When AMD released its codenamed Renoir and Cezanne APUs based on its Zen 2 and Zen 3 microarchitecture in 2020 and 2021, respectively, it didn't try to address the lower end of the market with those parts. The company was in a particularly good competitive position (and still is), so it prioritized the production of higher-end models Ryzen-branded models to bolster its earnings and profitability. But as competition on the desktop market is heating up, the company seems to be getting ready to launch its cheaper Athlon Gold-badged Renoir products.
@Tum_Apisak has found the first CPU-Z benchmark for AMD's upcoming Athlon Gold Pro 4150GE processor. The CPU is based on the Renoir design and features four cores operating at up to 3800 MHz, a 4MB L3 cache, and a built-in Radeon Vega GPU with 320 stream processors. Based on the CPU-Z benchmark, the part scores 460 single-thread points and 1785 multi-thread points, which is competitive with Intel's Core i3-10100F and the i3-9100F.

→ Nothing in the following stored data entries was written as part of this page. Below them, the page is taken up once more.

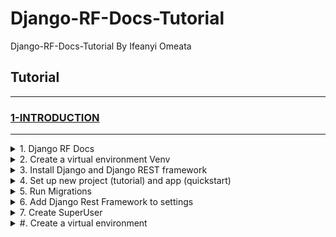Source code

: # Django-RF-Docs-Tutorial

Django-RF-Docs-Tutorial By Ifeanyi Omeata

## Tutorial

---

### [1-INTRODUCTION](#)

---

<details>
  <summary>1. Django RF Docs</summary>

### [https://www.django-rest-framework.org/](https://www.django-rest-framework.org/)
</details>

<details>
  <summary>2. Create a virtual environment Venv</summary>

```python
  python -m venv venv
  source venv/bin/activate

  python -m venv venv
  Set-ExecutionPolicy Unrestricted -Scope Process
  source venv\Scripts\activate
```
</details>

<details>
  <summary>3. Install Django and Django REST framework</summary>

```python
  pip install django django-rest-framework django-shortcuts
```
```python
  pip freeze
```
```python
  pip install -r requirements.txt
```
```python
  pip freeze > requirements.txt
```
</details>

<details>
  <summary>4. Set up new project (tutorial) and app (quickstart)</summary>

```python
  django-admin startproject tutorial .
```
```python
  django-admin startapp quickstart
```

</details>

<details>
  <summary>5. Run Migrations</summary>

```python
  python manage.py makemigrations
```
```python
  python manage.py migrate
```

</details>

<details>
  <summary>6. Add Django Rest Framework to settings</summary>

[here](https://github.com/iomeata/Django-API-Tutorial-1/commit/388d9ef90e787e6836b472370251500993521611)

```python
INSTALLED_APPS = [
    'django.contrib.admin',
    'django.contrib.auth',
    'django.contrib.contenttypes',
    'django.contrib.sessions',
    'django.contrib.messages',
    'django.contrib.staticfiles',
    'rest_framework',
]
```

</details>

<details>
  <summary>7. Create SuperUser</summary>

```python
python manage.py createsuperuser --email admin@example.com --username admin
```

</details>

<details>
  <summary>#. Create a virtual environment</summary>

</details>


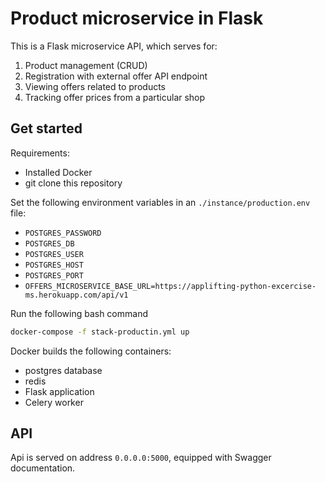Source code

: # Product microservice in Flask

This is a Flask microservice API, which serves for:
1. Product management (CRUD)
2. Registration with external offer API endpoint
3. Viewing offers related to products
4. Tracking offer prices from a particular shop

## Get started

Requirements:
- Installed Docker
- git clone this repository

Set the following environment variables in an `./instance/production.env` file:
- `POSTGRES_PASSWORD`
- `POSTGRES_DB`
- `POSTGRES_USER`
- `POSTGRES_HOST`
- `POSTGRES_PORT`
- `OFFERS_MICROSERVICE_BASE_URL=https://applifting-python-excercise-ms.herokuapp.com/api/v1`

Run the following bash command
 
```bash
docker-compose -f stack-productin.yml up
```

Docker builds the following containers:
- postgres database
- redis
- Flask application
- Celery worker



## API

Api is served on address `0.0.0.0:5000`, equipped with Swagger documentation.




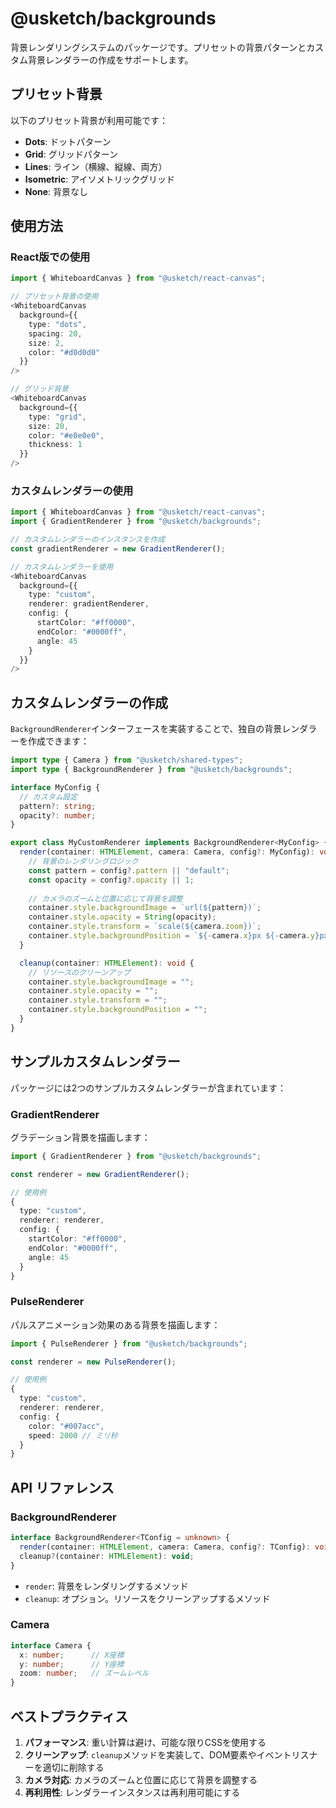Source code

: # @usketch/backgrounds

背景レンダリングシステムのパッケージです。プリセットの背景パターンとカスタム背景レンダラーの作成をサポートします。

## プリセット背景

以下のプリセット背景が利用可能です：

- **Dots**: ドットパターン
- **Grid**: グリッドパターン  
- **Lines**: ライン（横線、縦線、両方）
- **Isometric**: アイソメトリックグリッド
- **None**: 背景なし

## 使用方法

### React版での使用

```typescript
import { WhiteboardCanvas } from "@usketch/react-canvas";

// プリセット背景の使用
<WhiteboardCanvas
  background={{
    type: "dots",
    spacing: 20,
    size: 2,
    color: "#d0d0d0"
  }}
/>

// グリッド背景
<WhiteboardCanvas
  background={{
    type: "grid",
    size: 20,
    color: "#e0e0e0",
    thickness: 1
  }}
/>
```

### カスタムレンダラーの使用

```typescript
import { WhiteboardCanvas } from "@usketch/react-canvas";
import { GradientRenderer } from "@usketch/backgrounds";

// カスタムレンダラーのインスタンスを作成
const gradientRenderer = new GradientRenderer();

// カスタムレンダラーを使用
<WhiteboardCanvas
  background={{
    type: "custom",
    renderer: gradientRenderer,
    config: {
      startColor: "#ff0000",
      endColor: "#0000ff",
      angle: 45
    }
  }}
/>
```

## カスタムレンダラーの作成

`BackgroundRenderer`インターフェースを実装することで、独自の背景レンダラーを作成できます：

```typescript
import type { Camera } from "@usketch/shared-types";
import type { BackgroundRenderer } from "@usketch/backgrounds";

interface MyConfig {
  // カスタム設定
  pattern?: string;
  opacity?: number;
}

export class MyCustomRenderer implements BackgroundRenderer<MyConfig> {
  render(container: HTMLElement, camera: Camera, config?: MyConfig): void {
    // 背景のレンダリングロジック
    const pattern = config?.pattern || "default";
    const opacity = config?.opacity || 1;
    
    // カメラのズームと位置に応じて背景を調整
    container.style.backgroundImage = `url(${pattern})`;
    container.style.opacity = String(opacity);
    container.style.transform = `scale(${camera.zoom})`;
    container.style.backgroundPosition = `${-camera.x}px ${-camera.y}px`;
  }

  cleanup(container: HTMLElement): void {
    // リソースのクリーンアップ
    container.style.backgroundImage = "";
    container.style.opacity = "";
    container.style.transform = "";
    container.style.backgroundPosition = "";
  }
}
```

## サンプルカスタムレンダラー

パッケージには2つのサンプルカスタムレンダラーが含まれています：

### GradientRenderer

グラデーション背景を描画します：

```typescript
import { GradientRenderer } from "@usketch/backgrounds";

const renderer = new GradientRenderer();

// 使用例
{
  type: "custom",
  renderer: renderer,
  config: {
    startColor: "#ff0000",
    endColor: "#0000ff",
    angle: 45
  }
}
```

### PulseRenderer

パルスアニメーション効果のある背景を描画します：

```typescript
import { PulseRenderer } from "@usketch/backgrounds";

const renderer = new PulseRenderer();

// 使用例
{
  type: "custom",
  renderer: renderer,
  config: {
    color: "#007acc",
    speed: 2000 // ミリ秒
  }
}
```

## API リファレンス

### BackgroundRenderer<TConfig>

```typescript
interface BackgroundRenderer<TConfig = unknown> {
  render(container: HTMLElement, camera: Camera, config?: TConfig): void;
  cleanup?(container: HTMLElement): void;
}
```

- `render`: 背景をレンダリングするメソッド
- `cleanup`: オプション。リソースをクリーンアップするメソッド

### Camera

```typescript
interface Camera {
  x: number;      // X座標
  y: number;      // Y座標  
  zoom: number;   // ズームレベル
}
```

## ベストプラクティス

1. **パフォーマンス**: 重い計算は避け、可能な限りCSSを使用する
2. **クリーンアップ**: `cleanup`メソッドを実装して、DOM要素やイベントリスナーを適切に削除する
3. **カメラ対応**: カメラのズームと位置に応じて背景を調整する
4. **再利用性**: レンダラーインスタンスは再利用可能にする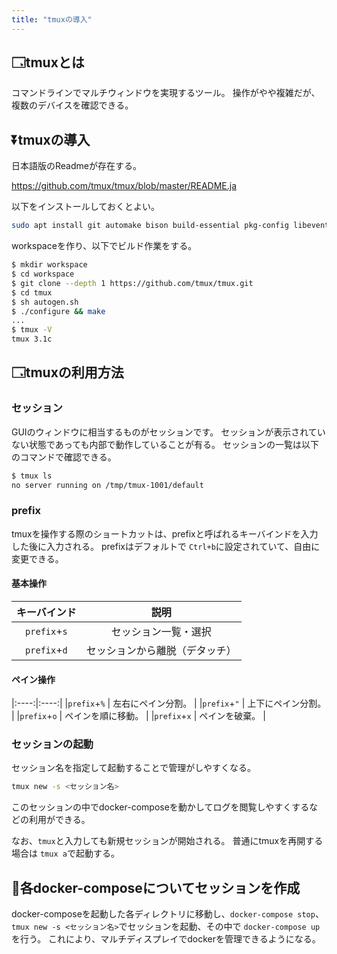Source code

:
 ```yaml
---
title: "tmuxの導入"
---
```

## 🗔tmuxとは

コマンドラインでマルチウィンドウを実現するツール。
操作がやや複雑だが、複数のデバイスを確認できる。

## ⏬tmuxの導入

日本語版のReadmeが存在する。

https://github.com/tmux/tmux/blob/master/README.ja

以下をインストールしておくとよい。

```sh
sudo apt install git automake bison build-essential pkg-config libevent-dev libncurses5-dev
```

workspaceを作り、以下でビルド作業をする。

```sh
$ mkdir workspace
$ cd workspace
$ git clone --depth 1 https://github.com/tmux/tmux.git
$ cd tmux
$ sh autogen.sh
$ ./configure && make
...
$ tmux -V
tmux 3.1c
```

## 🗔tmuxの利用方法

### セッション

GUIのウィンドウに相当するものがセッションです。
セッションが表示されていない状態であっても内部で動作していることが有る。
セッションの一覧は以下のコマンドで確認できる。

```sh
$ tmux ls
no server running on /tmp/tmux-1001/default
```

### prefix

tmuxを操作する際のショートカットは、prefixと呼ばれるキーバインドを入力した後に入力される。
prefixはデフォルトで `Ctrl+b`に設定されていて、自由に変更できる。

#### 基本操作

|   キーバインド   |              説明              |
| :--------------: | :----------------------------: |
| `prefix`+`s` |      セッション一覧・選択      |
| `prefix`+`d` | セッションから離脱（デタッチ） |

#### ペイン操作

|:----:|:----:|
|`prefix`+`%` | 左右にペイン分割。 |
|`prefix`+`"` | 上下にペイン分割。 |
|`prefix`+`o` | ペインを順に移動。 |
|`prefix`+`x` | ペインを破棄。     |

### セッションの起動

セッション名を指定して起動することで管理がしやすくなる。

```sh
tmux new -s <セッション名>
```

このセッションの中でdocker-composeを動かしてログを閲覧しやすくするなどの利用ができる。

なお、`tmux`と入力しても新規セッションが開始される。
普通にtmuxを再開する場合は `tmux a`で起動する。

## 🐋各docker-composeについてセッションを作成

docker-composeを起動した各ディレクトリに移動し、`docker-compose stop`、`tmux new -s <セッション名>`でセッションを起動、その中で `docker-compose up`を行う。
これにより、マルチディスプレイでdockerを管理できるようになる。

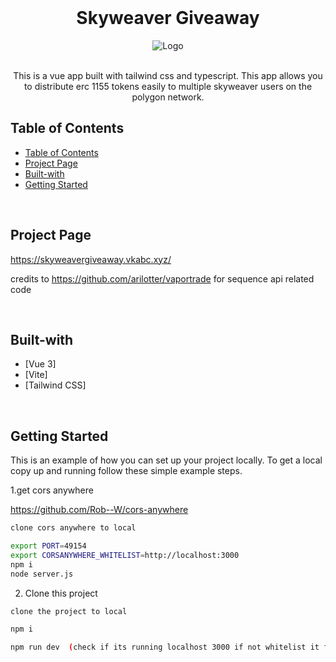 <!-- PROJECT LOGO -->
<br />
<div>
  <div align="center">
    <h1 style="font-weight: bold">Skyweaver Giveaway</h1>
      <img src="https://user-images.githubusercontent.com/4152386/173242217-243ae090-8e91-44ef-819d-b44ea967aa72.png" alt="Logo"  />
    <br />
    <br />
    <p align="center">
        This is a vue app built with tailwind css and typescript. This app allows you to distribute erc 1155 tokens easily to multiple skyweaver users on the polygon network.
<br />

</p>

  </div>
</div>

<!-- TABLE OF CONTENTS -->

## Table of Contents

- [Table of Contents](#table-of-contents)
- [Project Page](#about-the-project)
- [Built-with](#built-with)
- [Getting Started](#getting-started)

<br />

<!-- ABOUT THE PROJECT -->

## Project Page

https://skyweavergiveaway.vkabc.xyz/

credits to https://github.com/arilotter/vaportrade for sequence api related code

<br />

## Built-with

-   [Vue 3]
-   [Vite]
-   [Tailwind CSS]

<br />



<!-- GETTING STARTED -->

## Getting Started

This is an example of how you can set up your project locally. To get a local copy up and running follow these simple example steps.

1.get cors anywhere 

https://github.com/Rob--W/cors-anywhere

```sh
clone cors anywhere to local

export PORT=49154
export CORSANYWHERE_WHITELIST=http://localhost:3000
npm i
node server.js
```


2. Clone this project

```sh
clone the project to local

npm i

npm run dev  (check if its running localhost 3000 if not whitelist it for corsanywhere as mentioned above)
```

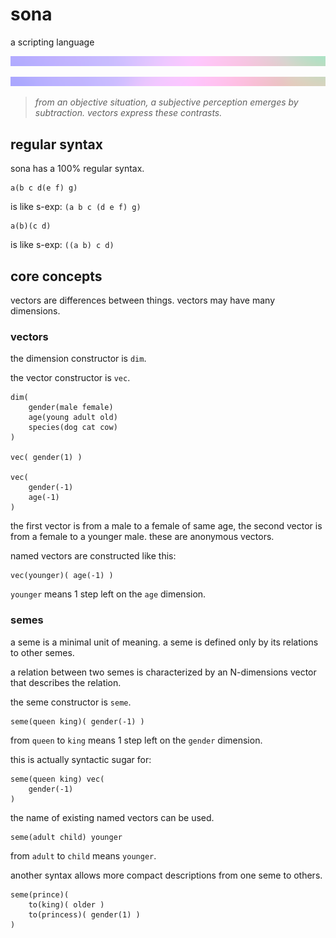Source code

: 


# sona

a scripting language

![](https://github.com/ThinkbotsAreFree/sona/raw/main/sona-up.png)

![](https://github.com/ThinkbotsAreFree/sona/raw/main/sona-down.png)

> *from an objective situation, a subjective perception emerges by subtraction. vectors express these contrasts.*



## regular syntax

sona has a 100% regular syntax.

```
a(b c d(e f) g)
```

is like s-exp: `(a b c (d e f) g)`

```
a(b)(c d)
```

is like s-exp: `((a b) c d)`



## core concepts

vectors are differences between things. vectors may have many dimensions.



### vectors

the dimension constructor is `dim`.

the vector constructor is `vec`.

```
dim(
    gender(male female)
    age(young adult old)
    species(dog cat cow)
)

vec( gender(1) )

vec(
    gender(-1)
    age(-1)
)
```

the first vector is from a male to a female of same age, the second vector is from a female to a younger male. these are anonymous vectors.

named vectors are constructed like this:

```
vec(younger)( age(-1) )
```

`younger` means 1 step left on the `age` dimension.



### semes

a seme is a minimal unit of meaning. a seme is defined only by its relations to other semes.

a relation between two semes is characterized by an N-dimensions vector that describes the relation.

the seme constructor is `seme`.

```
seme(queen king)( gender(-1) )
```

from `queen` to `king` means 1 step left on the `gender` dimension.

this is actually syntactic sugar for:

```
seme(queen king) vec(
    gender(-1)
)
```

the name of existing named vectors can be used.

```
seme(adult child) younger
```

from `adult` to `child` means `younger`.

another syntax allows more compact descriptions from one seme to others.

```
seme(prince)(
    to(king)( older )
    to(princess)( gender(1) )
)
```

The chip will be compatible with AM4 motherboards (assuming it has the right BIOS). Meanwhile, like all AMD Pro APUs and CPUs, the Athlon Gold Pro 4150GE will support all of AMD's enterprise-grade security, reliability, and manageability features, so the part will sell at a relative premium compared to standard chips.
The CPU-Z entry isn't the only evidence that the Athlon Gold Pro 4150GE is incoming. A couple of weeks ago, prolific leaker @ExecuFix published an image of the processor, indicating the chips are indeed floating around at PC makers and/or distributors.